*** RAW DATA Section Begins ***

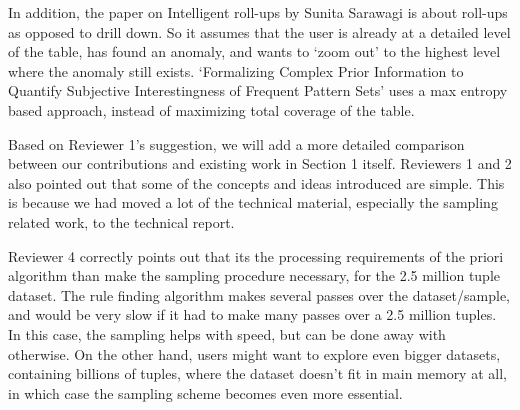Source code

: \documentclass{article}
\begin{document}
In addition, the paper on Intelligent roll-ups by Sunita Sarawagi is about roll-ups as opposed to drill down. So it assumes that the user is already at a detailed level of the table, has found an anomaly, and wants to `zoom out' to the highest level where the anomaly still exists. `Formalizing Complex Prior Information to Quantify Subjective Interestingness of Frequent Pattern Sets' uses a max entropy based approach, instead of maximizing total coverage of the table. 

Based on Reviewer 1's suggestion, we will add a more detailed comparison between our contributions and existing work in Section 1 itself. Reviewers 1 and 2 also pointed out that some of the concepts and ideas introduced are simple. This is because we had moved a lot of the technical material, especially the sampling related work, to the technical report. 

Reviewer 4 correctly points out that its the processing requirements of the priori algorithm than make the sampling procedure necessary, for the 2.5 million tuple dataset. The rule finding algorithm makes several passes over the dataset/sample, and would be very slow if it had to make many passes over a 2.5 million tuples. In this case, the sampling helps with speed, but can be done away with otherwise. On the other hand, users might want to explore even bigger datasets, containing billions of tuples, where the dataset doesn't fit in main memory at all, in which case the sampling scheme becomes even more essential. 
\end{document}
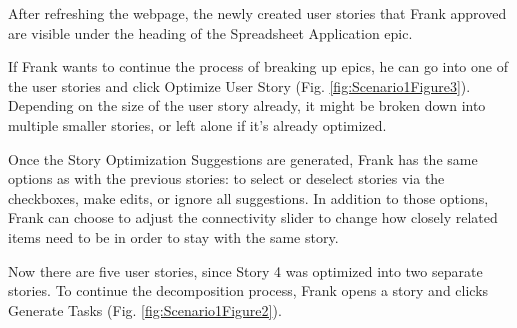 After refreshing the webpage, the newly created user stories that Frank approved are visible under the heading of the Spreadsheet Application epic.

If Frank wants to continue the process of breaking up epics, he can go into one of the user stories and click Optimize User Story (Fig. \ref{fig:Scenario1Figure3}). Depending on the size of the user story already, it might be broken down into multiple smaller stories, or left alone if it’s already optimized.

Once the Story Optimization Suggestions are generated, Frank has the same options as with the previous stories: to select or deselect stories via the checkboxes, make edits, or ignore all suggestions. In addition to those options, Frank can choose to adjust the connectivity slider to change how closely related items need to be in order to stay with the same story.  

Now there are five user stories, since Story 4 was optimized into two separate stories. To continue the decomposition process, Frank opens a story and clicks Generate Tasks (Fig. \ref{fig:Scenario1Figure2}).

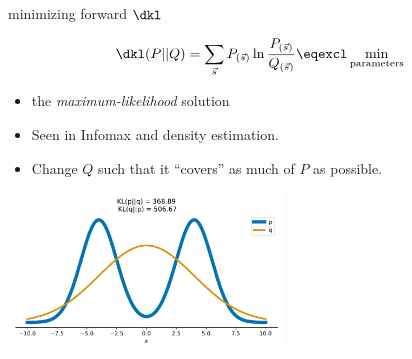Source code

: \begin{frame}{\subsubsecname}

\begin{block}{minimizing forward $\dkl$}

\slidesonly{
\begingroup
\footnotesize
}
\begin{equation}
	\dkl(P||Q) = \sum\limits_{\vec{s}} P_{(\vec{s})} \ln \frac{P_{(\vec{s})}}{
		Q_{(\vec{s})}} \eqexcl \min_{\text{parameters}}
\end{equation}
\slidesonly{
\endgroup
}
\end{block}

\begin{itemize}
\item {}the \emph{maximum-likelihood} solution
\item Seen in Infomax and density estimation.
\item Change $Q$ such that it ``covers'' as much of $P$ as possible.
\end{itemize}

\pause

\begin{center}
	\includegraphics[width=0.55\textwidth]{img/kl_fwd}
\end{center}

\end{frame}

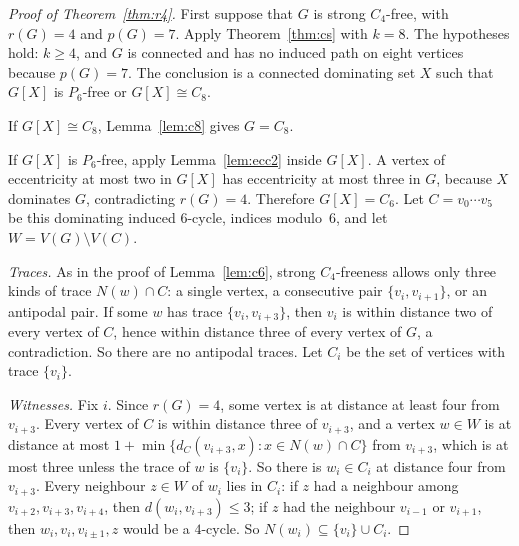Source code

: \documentclass[ASNA]{USG}
\theoremstyle{WBstyletwo}
\numberwithin{equation}{section}
\newcommand{\pp}{p}
\begin{document}
\begin{proof}[Proof of Theorem~\ref{thm:r4}]
First suppose that $G$ is strong $C_4$-free, with $r(G)=4$ and $\pp(G)=7$. Apply Theorem~\ref{thm:cs} with $k=8$. The hypotheses hold: $k\ge 4$, and $G$ is connected and has no induced path on eight vertices because $\pp(G)=7$. The conclusion is a connected dominating set $X$ such that $G[X]$ is $P_6$-free or $G[X]\cong C_8$.

If $G[X]\cong C_8$, Lemma~\ref{lem:c8} gives $G=C_8$.

If $G[X]$ is $P_6$-free, apply Lemma~\ref{lem:ecc2} inside $G[X]$. A vertex of eccentricity at most two in $G[X]$ has eccentricity at most three in $G$, because $X$ dominates $G$, contradicting $r(G)=4$. Therefore $G[X]=C_6$. Let $C=v_0\cdots v_5$ be this dominating induced $6$-cycle, indices modulo~$6$, and let $W=V(G)\setminus V(C)$.

\emph{Traces.} As in the proof of Lemma~\ref{lem:c6}, strong $C_4$-freeness allows only three kinds of trace $N(w)\cap C$: a single vertex, a consecutive pair $\{v_i,v_{i+1}\}$, or an antipodal pair. If some $w$ has trace $\{v_i,v_{i+3}\}$, then $v_i$ is within distance two of every vertex of $C$, hence within distance three of every vertex of $G$, a contradiction. So there are no antipodal traces. Let $C_i$ be the set of vertices with trace $\{v_i\}$.

\emph{Witnesses.} Fix $i$. Since $r(G)=4$, some vertex is at distance at least four from $v_{i+3}$. Every vertex of $C$ is within distance three of $v_{i+3}$, and a vertex $w\in W$ is at distance at most $1+\min\{d_C(v_{i+3},x):x\in N(w)\cap C\}$ from $v_{i+3}$, which is at most three unless the trace of $w$ is $\{v_i\}$. So there is $w_i\in C_i$ at distance four from $v_{i+3}$. Every neighbour $z\in W$ of $w_i$ lies in $C_i$: if $z$ had a neighbour among $v_{i+2},v_{i+3},v_{i+4}$, then $d(w_i,v_{i+3})\le 3$; if $z$ had the neighbour $v_{i-1}$ or $v_{i+1}$, then $w_i,v_i,v_{i\pm 1},z$ would be a $4$-cycle. So $N(w_i)\subseteq\{v_i\}\cup C_i$.


\end{proof}
\end{document}
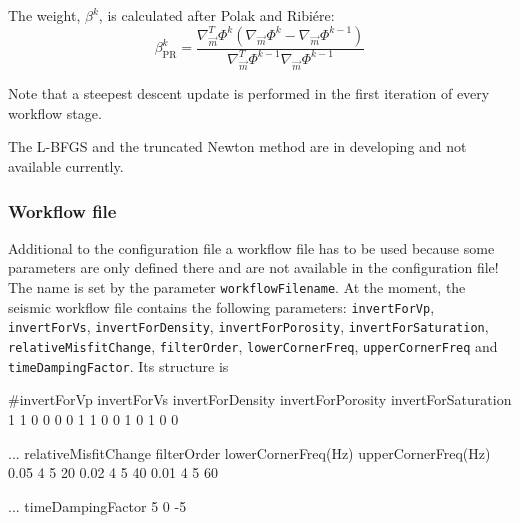 \documentclass[pdftex,a4paper,parskip,listof=totoc,bibliography=totoc,onehalfspacing,12pt]{scrreprt}
\begin{document}
The weight, $\beta^k$, is calculated after Polak and Ribi\'{e}re:
\begin{equation*}
 \beta^k_{\mathrm{PR}} = \frac{ \nabla_{\vec{m}}^T \Phi^k (\nabla_{\vec{m}} \Phi^k - \nabla_{\vec{m}} \Phi^{k-1}) }{\nabla_{\vec{m}}^T \Phi^{k-1} \nabla_{\vec{m}} \Phi^{k-1}}
\end{equation*}

Note that a steepest descent update is performed in the first iteration of every workflow stage.

The L-BFGS and the truncated Newton method are in developing and not available currently.

\subsubsection{Workflow file}
Additional to the configuration file a workflow file has to be used because some parameters are only defined there and are not available in the configuration file! The name is set by the parameter \verb+workflowFilename+. At the moment, the seismic workflow file contains the following parameters: \verb+invertForVp+, \verb+invertForVs+, \verb+invertForDensity+, \verb+invertForPorosity+, \verb+invertForSaturation+, \verb+relativeMisfitChange+, \verb+filterOrder+, \verb+lowerCornerFreq+, \verb+upperCornerFreq+ and \verb+timeDampingFactor+. Its structure is 
\begin{verbnobox}[\fontsize{11pt}{11pt}\selectfont]
#invertForVp invertForVs invertForDensity invertForPorosity invertForSaturation
      1           1            0                0                 0
      0           1            1                0                 0
      1           0            1                0                 0
\end{verbnobox}
\begin{verbnobox}[\fontsize{11pt}{11pt}\selectfont]
... relativeMisfitChange filterOrder lowerCornerFreq(Hz) upperCornerFreq(Hz)
             0.05            4             5                   20
             0.02            4             5                   40
             0.01            4             5                   60
\end{verbnobox}
\begin{verbnobox}[\fontsize{11pt}{11pt}\selectfont]
... timeDampingFactor
         5  
         0
        -5
\end{verbnobox}
\end{document}

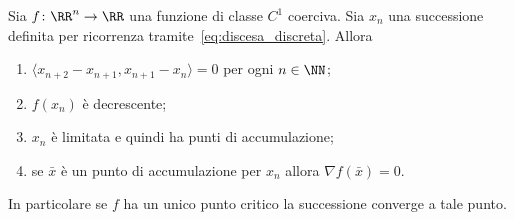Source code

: \begin{theorem}
Sia $f\colon \RR^n\to \RR$ una funzione di classe $C^1$
coerciva. 
Sia $x_n$ una successione definita per ricorrenza 
tramite~\eqref{eq:discesa_discreta}. Allora
\begin{enumerate}
  \item $\langle x_{n+2}-x_{n+1}, x_{n+1}-x_n\rangle =0$ per ogni $n\in\NN$;
  \item $f(x_n)$ è decrescente;
  \item $x_n$ è limitata e quindi ha punti di accumulazione;
  \item se $\bar x$ è un punto di accumulazione 
  per $x_n$ allora $\nabla f(\bar x)=0$.
\end{enumerate}

In particolare se $f$ ha un unico punto critico 
la successione converge a tale punto.
\end{theorem}
%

*** RAW DATA Section Ends ***

Could you reproduce all of the material exactly? Keep the pictures out of it.

Source code

: \documentclass{article}
\begin{document}
In addition, the paper on Intelligent roll-ups by Sunita Sarawagi is about roll-ups as opposed to drill down. So it assumes that the user is already at a detailed level of the table, has found an anomaly, and wants to `zoom out' to the highest level where the anomaly still exists. `Formalizing Complex Prior Information to Quantify Subjective Interestingness of Frequent Pattern Sets' uses a max entropy based approach, instead of maximizing total coverage of the table. 

Based on Reviewer 1's suggestion, we will add a more detailed comparison between our contributions and existing work in Section 1 itself. Reviewers 1 and 2 also pointed out that some of the concepts and ideas introduced are simple. This is because we had moved a lot of the technical material, especially the sampling related work, to the technical report. 

Reviewer 4 correctly points out that its the processing requirements of the priori algorithm than make the sampling procedure necessary, for the 2.5 million tuple dataset. The rule finding algorithm makes several passes over the dataset/sample, and would be very slow if it had to make many passes over a 2.5 million tuples. In this case, the sampling helps with speed, but can be done away with otherwise. On the other hand, users might want to explore even bigger datasets, containing billions of tuples, where the dataset doesn't fit in main memory at all, in which case the sampling scheme becomes even more essential. 
\end{document}
 After refreshing the webpage, the newly created user stories that Frank approved are visible under the heading of the Spreadsheet Application epic.

If Frank wants to continue the process of breaking up epics, he can go into one of the user stories and click Optimize User Story (Fig. \ref{fig:Scenario1Figure3}). Depending on the size of the user story already, it might be broken down into multiple smaller stories, or left alone if it’s already optimized.

Once the Story Optimization Suggestions are generated, Frank has the same options as with the previous stories: to select or deselect stories via the checkboxes, make edits, or ignore all suggestions. In addition to those options, Frank can choose to adjust the connectivity slider to change how closely related items need to be in order to stay with the same story.  

Now there are five user stories, since Story 4 was optimized into two separate stories. To continue the decomposition process, Frank opens a story and clicks Generate Tasks (Fig. \ref{fig:Scenario1Figure2}).

Source code

: \begin{frame}{\subsubsecname}

\begin{block}{minimizing forward $\dkl$}

\slidesonly{
\begingroup
\footnotesize
}
\begin{equation}
	\dkl(P||Q) = \sum\limits_{\vec{s}} P_{(\vec{s})} \ln \frac{P_{(\vec{s})}}{
		Q_{(\vec{s})}} \eqexcl \min_{\text{parameters}}
\end{equation}
\slidesonly{
\endgroup
}
\end{block}

\begin{itemize}
\item {}the \emph{maximum-likelihood} solution
\item Seen in Infomax and density estimation.
\item Change $Q$ such that it ``covers'' as much of $P$ as possible.
\end{itemize}

\pause

\begin{center}
	\includegraphics[width=0.55\textwidth]{img/kl_fwd}
\end{center}

\end{frame}

Source code

: \documentclass[ASNA]{USG}
\theoremstyle{WBstyletwo}
\numberwithin{equation}{section}
\newcommand{\pp}{p}
\begin{document}
\begin{proof}[Proof of Theorem~\ref{thm:r4}]
First suppose that $G$ is strong $C_4$-free, with $r(G)=4$ and $\pp(G)=7$. Apply Theorem~\ref{thm:cs} with $k=8$. The hypotheses hold: $k\ge 4$, and $G$ is connected and has no induced path on eight vertices because $\pp(G)=7$. The conclusion is a connected dominating set $X$ such that $G[X]$ is $P_6$-free or $G[X]\cong C_8$.

If $G[X]\cong C_8$, Lemma~\ref{lem:c8} gives $G=C_8$.

If $G[X]$ is $P_6$-free, apply Lemma~\ref{lem:ecc2} inside $G[X]$. A vertex of eccentricity at most two in $G[X]$ has eccentricity at most three in $G$, because $X$ dominates $G$, contradicting $r(G)=4$. Therefore $G[X]=C_6$. Let $C=v_0\cdots v_5$ be this dominating induced $6$-cycle, indices modulo~$6$, and let $W=V(G)\setminus V(C)$.

\emph{Traces.} As in the proof of Lemma~\ref{lem:c6}, strong $C_4$-freeness allows only three kinds of trace $N(w)\cap C$: a single vertex, a consecutive pair $\{v_i,v_{i+1}\}$, or an antipodal pair. If some $w$ has trace $\{v_i,v_{i+3}\}$, then $v_i$ is within distance two of every vertex of $C$, hence within distance three of every vertex of $G$, a contradiction. So there are no antipodal traces. Let $C_i$ be the set of vertices with trace $\{v_i\}$.

\emph{Witnesses.} Fix $i$. Since $r(G)=4$, some vertex is at distance at least four from $v_{i+3}$. Every vertex of $C$ is within distance three of $v_{i+3}$, and a vertex $w\in W$ is at distance at most $1+\min\{d_C(v_{i+3},x):x\in N(w)\cap C\}$ from $v_{i+3}$, which is at most three unless the trace of $w$ is $\{v_i\}$. So there is $w_i\in C_i$ at distance four from $v_{i+3}$. Every neighbour $z\in W$ of $w_i$ lies in $C_i$: if $z$ had a neighbour among $v_{i+2},v_{i+3},v_{i+4}$, then $d(w_i,v_{i+3})\le 3$; if $z$ had the neighbour $v_{i-1}$ or $v_{i+1}$, then $w_i,v_i,v_{i\pm 1},z$ would be a $4$-cycle. So $N(w_i)\subseteq\{v_i\}\cup C_i$.


\end{proof}
\end{document}
 \documentclass[pdftex,a4paper,parskip,listof=totoc,bibliography=totoc,onehalfspacing,12pt]{scrreprt}
\begin{document}
The weight, $\beta^k$, is calculated after Polak and Ribi\'{e}re:
\begin{equation*}
 \beta^k_{\mathrm{PR}} = \frac{ \nabla_{\vec{m}}^T \Phi^k (\nabla_{\vec{m}} \Phi^k - \nabla_{\vec{m}} \Phi^{k-1}) }{\nabla_{\vec{m}}^T \Phi^{k-1} \nabla_{\vec{m}} \Phi^{k-1}}
\end{equation*}

Note that a steepest descent update is performed in the first iteration of every workflow stage.

The L-BFGS and the truncated Newton method are in developing and not available currently.

\subsubsection{Workflow file}
Additional to the configuration file a workflow file has to be used because some parameters are only defined there and are not available in the configuration file! The name is set by the parameter \verb+workflowFilename+. At the moment, the seismic workflow file contains the following parameters: \verb+invertForVp+, \verb+invertForVs+, \verb+invertForDensity+, \verb+invertForPorosity+, \verb+invertForSaturation+, \verb+relativeMisfitChange+, \verb+filterOrder+, \verb+lowerCornerFreq+, \verb+upperCornerFreq+ and \verb+timeDampingFactor+. Its structure is 
\begin{verbnobox}[\fontsize{11pt}{11pt}\selectfont]
#invertForVp invertForVs invertForDensity invertForPorosity invertForSaturation
      1           1            0                0                 0
      0           1            1                0                 0
      1           0            1                0                 0
\end{verbnobox}
\begin{verbnobox}[\fontsize{11pt}{11pt}\selectfont]
... relativeMisfitChange filterOrder lowerCornerFreq(Hz) upperCornerFreq(Hz)
             0.05            4             5                   20
             0.02            4             5                   40
             0.01            4             5                   60
\end{verbnobox}
\begin{verbnobox}[\fontsize{11pt}{11pt}\selectfont]
... timeDampingFactor
         5  
         0
        -5
\end{verbnobox}
\end{document}

Source code

: \begin{theorem}
Sia $f\colon \RR^n\to \RR$ una funzione di classe $C^1$
coerciva. 
Sia $x_n$ una successione definita per ricorrenza 
tramite~\eqref{eq:discesa_discreta}. Allora
\begin{enumerate}
  \item $\langle x_{n+2}-x_{n+1}, x_{n+1}-x_n\rangle =0$ per ogni $n\in\NN$;
  \item $f(x_n)$ è decrescente;
  \item $x_n$ è limitata e quindi ha punti di accumulazione;
  \item se $\bar x$ è un punto di accumulazione 
  per $x_n$ allora $\nabla f(\bar x)=0$.
\end{enumerate}

In particolare se $f$ ha un unico punto critico 
la successione converge a tale punto.
\end{theorem}
%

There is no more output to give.